Dataset wraps an external float32 matrix + label array into a shuffleable, splittable, iterable training dataset. It only owns an index array — the underlying data stays as a read-only view, which makes it natural to pin the matrix in read-only flash or PSRAM.

Dataset — Data Management: Shuffle, Split, Mini-Batch

Organizes data for training. Does three things: shuffle, split, batch.

Intuition

Why Shuffle?

  • Without shuffle: model learns sequential patterns, not classification
  • Shuffled: each batch has balanced sample distribution

Why Validation Set?

  • `split(0.8)` = 80% training, 20% validation
  • Never use validation data for parameter updates

Mini-Batch

Sweet spot between full-batch (memory-heavy) and stochastic (noisy). Batch size 16/32/64.


CLASS DEFINITION

class Dataset
{
public:
    Dataset(const float *X, const int *y,
            int n_samples, int n_features, int n_classes);

    Dataset();
    Dataset(const Dataset &);
    Dataset(Dataset &&) noexcept;
    Dataset &operator=(const Dataset &);
    Dataset &operator=(Dataset &&) noexcept;
    ~Dataset();

    void   shuffle(uint32_t seed = 0);
    void   reset();
    int    next_batch(Tensor &X_batch, int *y_batch, int batch_size);

    void   split(float test_ratio, Dataset &train_out, Dataset &test_out,
                 uint32_t seed = 0) const;

    int    n_samples()  const;
    int    n_features() const;
    int    n_classes()  const;

    Tensor to_tensor() const;
};

DATA CONTRACT

  • X is a row-major n_samples × n_features float matrix owned by the caller (typically a static const float[] in iris_data.hpp / signal_data.hpp).
  • y is an n_samples-long array of class indices.
  • Dataset keeps view pointers to X / y and an int *indices_ array; the destructor only frees indices_.
  • Copying / moving a Dataset never copies the underlying data, only the index array.

shuffle / split

void shuffle(uint32_t seed = 0);

Uses an LCG + Fisher–Yates pass to permute indices_, then resets cursor_. When seed == 0, the default seed 1234567891u is used.
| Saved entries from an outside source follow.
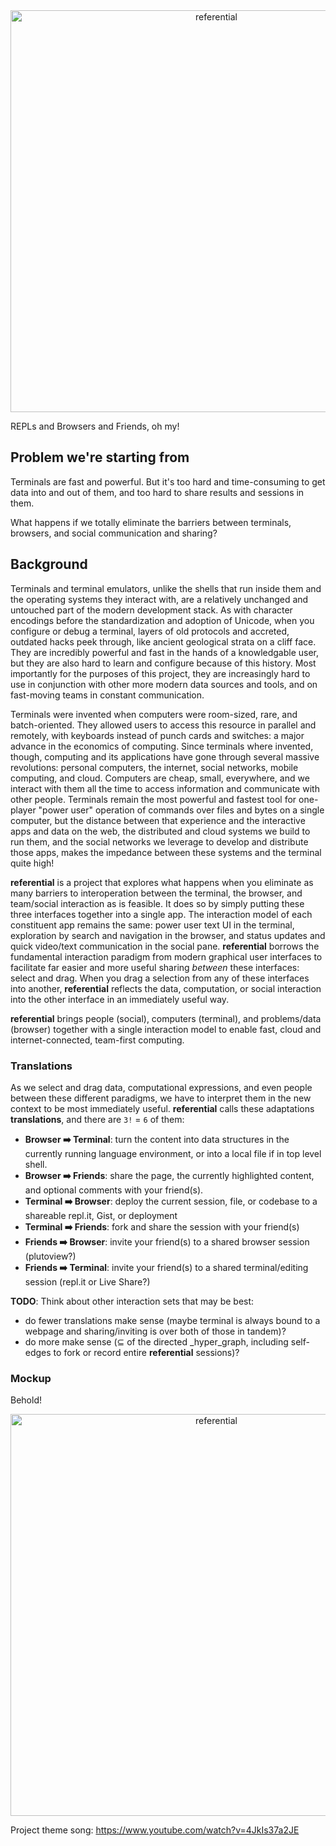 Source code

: <div style="text-align:center"><img width="643" alt="referential" src="https://user-images.githubusercontent.com/4453806/89699745-901f2e00-d8ee-11ea-94f3-a70f79825923.png"></div>

REPLs and Browsers and Friends, oh my!

## Problem we're starting from

Terminals are fast and powerful. But it's too hard and time-consuming to get data into and out of them, and too hard to share results and sessions in them.

What happens if we totally eliminate the barriers between terminals, browsers, and social communication and sharing?

## Background

Terminals and terminal emulators, unlike the shells that run inside them and the operating systems they interact with, are a relatively unchanged and untouched part of the modern development stack. As with character encodings before the standardization and adoption of Unicode, when you configure or debug a terminal, layers of old protocols and accreted, outdated hacks peek through, like ancient geological strata on a cliff face. They are incredibly powerful and fast in the hands of a knowledgable user, but they are also hard to learn and configure because of this history. Most importantly for the purposes of this project, they are increasingly hard to use in conjunction with other more modern data sources and tools, and on fast-moving teams in constant communication.

Terminals were invented when computers were room-sized, rare, and batch-oriented. They allowed users to access this resource in parallel and remotely, with keyboards instead of punch cards and switches: a major advance in the economics of computing. Since terminals where invented, though, computing and its applications have gone through several massive revolutions: personal computers, the internet, social networks, mobile computing, and cloud. Computers are cheap, small, everywhere, and we interact with them all the time to access information and communicate with other people. Terminals remain the most powerful and fastest tool for one-player "power user" operation of commands over files and bytes on a single computer, but the distance between that experience and the interactive apps and data on the web, the distributed and cloud systems we build to run them, and the social networks we leverage to develop and distribute those apps, makes the impedance between these systems and the terminal quite high!

**referential** is a project that explores what happens when you eliminate as many barriers to interoperation between the terminal, the browser, and team/social interaction as is feasible. It does so by simply putting these three interfaces together into a single app. The interaction model of each constituent app remains the same: power user text UI in the terminal, exploration by search and navigation in the browser, and status updates and quick video/text communication in the social pane. **referential** borrows the fundamental interaction paradigm from modern graphical user interfaces to facilitate far easier and more useful sharing _between_ these interfaces: select and drag. When you drag a selection from any of these interfaces into another, **referential** reflects the data, computation, or social interaction into the other interface in an immediately useful way.

**referential** brings people (social), computers (terminal), and problems/data (browser) together with a single interaction model to enable fast, cloud and internet-connected, team-first computing.

### Translations

As we select and drag data, computational expressions, and even people between these different paradigms, we have to interpret them in the new context to be most immediately useful. **referential** calls these adaptations **translations**, and there are `3!` = `6` of them:

- **Browser ➡️ Terminal**: turn the content into data structures in the currently running language environment, or into a local file if in top level shell.
- **Browser ➡️ Friends**: share the page, the currently highlighted content, and optional comments with your friend(s).
- **Terminal ➡️ Browser**: deploy the current session, file, or codebase to a shareable repl.it, Gist, or deployment
- **Terminal ➡️ Friends**: fork and share the session with your friend(s)
- **Friends ➡️ Browser**: invite your friend(s) to a shared browser session (plutoview?)
- **Friends ➡️ Terminal**: invite your friend(s) to a shared terminal/editing session (repl.it or Live Share?)

**TODO**: Think about other interaction sets that may be best:
- do fewer translations make sense (maybe terminal is always bound to a webpage and sharing/inviting is over both of those in tandem)?
- do more make sense (⊆ of the directed _hyper_graph, including self-edges to fork or record entire **referential** sessions)?

### Mockup

Behold!

<div style="text-align:center"><img width="643" alt="referential" src="https://user-images.githubusercontent.com/4453806/89699787-eb512080-d8ee-11ea-9e1b-ac07f9e8be51.png"></div>

Project theme song: https://www.youtube.com/watch?v=4JkIs37a2JE
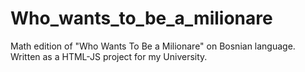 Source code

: # Who_wants_to_be_a_milionare
Math edition of "Who Wants To Be a Milionare" on Bosnian language.
Written as a HTML-JS project for my University.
void split(float test_ratio, Dataset &train_out, Dataset &test_out, uint32_t seed = 0) const;
  • n_test = round(n_samples * test_ratio), clamped to [1, n_samples - 1].
  • Copy + shuffle the index array; the first n_train indices go to train_out, the rest to test_out.
  • Internally it uses a private Dataset(X, y, n, F, C, given_indices) constructor so each subset owns an independent copy of the indices.
Dataset full(X, y, N, F, C);
Dataset train, test;
full.split(0.2f, train, test, 42);

next_batch ITERATION

int next_batch(Tensor &X_batch, int *y_batch, int batch_size);
  • Pulls actual = min(batch_size, n_samples - cursor_) samples starting from indices_[cursor_].
  • If X_batch.size != actual * n_features, the tensor is reallocated as Tensor(actual, n_features).
  • Copies each row from X into X_batch; copies y_[idx] into y_batch[i].
  • Returns actual. A return value of 0 indicates end-of-epoch.

Typical loop:

Dataset ds(X, y, N, F, C);
ds.shuffle(epoch);
ds.reset();
Tensor X_batch;
int *y_batch = (int *)TINY_AI_MALLOC(B * sizeof(int));
while (true)
{
    int actual = ds.next_batch(X_batch, y_batch, B);
    if (actual == 0) break;
    // forward / backward / step ...
}

Trainer::fit() already implements this loop.

to_tensor

Tensor to_tensor() const;

Copies all currently-indexed samples into a [n_samples, n_features] tensor (deep copy). Handy for one-shot inference / Sequential::accuracy.

MEMORY BUDGET

  • Self: indices_ is n_samples * sizeof(int) — a few KB.
  • Per-batch: Tensor X_batch is B * F * 4 bytes, y_batch is B * 4 — both reallocated on demand.
  • After split: train + test each carry their own index copy but share X / y.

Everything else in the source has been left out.